> [Exercise description]
Count the lines of data below that include "heavy". Provide only the number.
__________
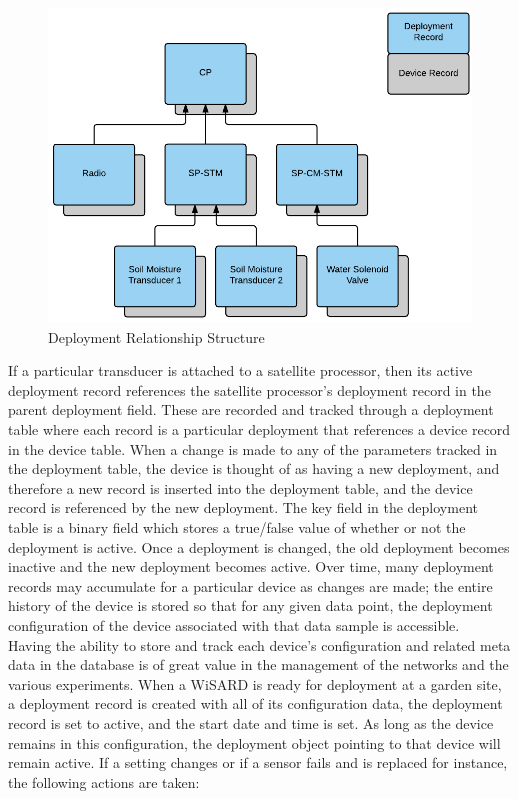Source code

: \begin{figure}[htbp]
	\centering
	\includegraphics[width=\textwidth]{figures/deployment_hierarchy_edit.png}
	\caption{Deployment Relationship Structure}
	\label{fig:deployment_hierarchy_edit}
\end{figure}

If a particular transducer is attached to a satellite processor, then its active deployment record references the satellite processor's deployment record in the parent deployment field. These are recorded and tracked through a deployment table where each record is a particular deployment that references a device record in the device table. When a change is made to any of the parameters tracked in the deployment table, the device is thought of as having a new deployment, and therefore a new record is inserted into the deployment table, and the device record is referenced by the new deployment. The key field in the deployment table is a binary field which stores a true/false value of whether or not the deployment is active. Once a deployment is changed, the old deployment becomes inactive and the new deployment becomes active. Over time, many deployment records may accumulate for a particular device as changes are made; the entire history of the device is stored so that for any given data point, the deployment configuration of the device associated with that data sample is accessible.\\

Having the ability to store and track each device's configuration and related meta data in the database is of great value in the management of the networks and the various experiments. When a WiSARD is ready for deployment at a garden site, a deployment record is created with all of its configuration data, the deployment record is set to active, and the start date and time is set. As long as the device remains in this configuration, the deployment object pointing to that device will remain active. If a setting changes or if a sensor fails and is replaced for instance, the following actions are taken:

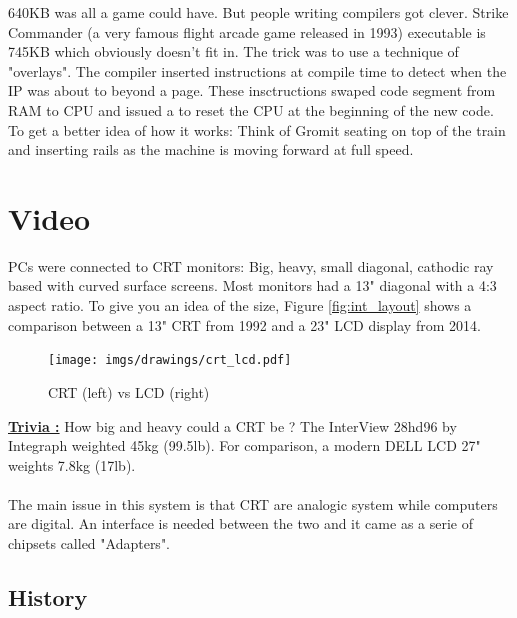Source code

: \documentclass[book.tex]{subfiles}
\begin{document}
\par
{} 640KB was all a game could have. But people writing compilers got clever. Strike Commander (a very famous flight arcade game released in 1993) executable is 745KB which obviously doesn't fit in. The trick was to use a technique of "overlays". The compiler inserted instructions at compile time to detect when the IP was about to beyond a page. These insctructions swaped code segment from RAM to CPU and issued a  to reset the CPU at the beginning of the new code. To get a better idea of how it works: Think of Gromit seating on top of the train and inserting rails as the machine is moving forward at full speed.

















\section{Video}

PCs were connected to CRT monitors: Big, heavy, small diagonal, cathodic ray based with curved surface screens. Most monitors had a 13" diagonal with a 4:3 aspect ratio. To give you an idea of the size, Figure \ref{fig:int_layout} shows a comparison between a 13" CRT from 1992 and a 23" LCD display from 2014.\\

\begin{figure}[H]
\centering
\texttt{[image: imgs/drawings/crt\_lcd.pdf]}
\caption{CRT (left) vs LCD (right)}
\label{fig:lcd_vs_crt}
\end{figure}

\textbf{\underline{Trivia :}} How big and heavy could a CRT be ? The InterView 28hd96 by Integraph weighted 45kg (99.5lb). For comparison, a modern DELL LCD 27" weights 7.8kg (17lb).\\
\\
The main issue in this system is that CRT are analogic system while computers are digital. An interface is needed between the two and it came as a serie of chipsets called "Adapters". 

  \subsection{History}
\end{document}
__________
> [Your solution]
2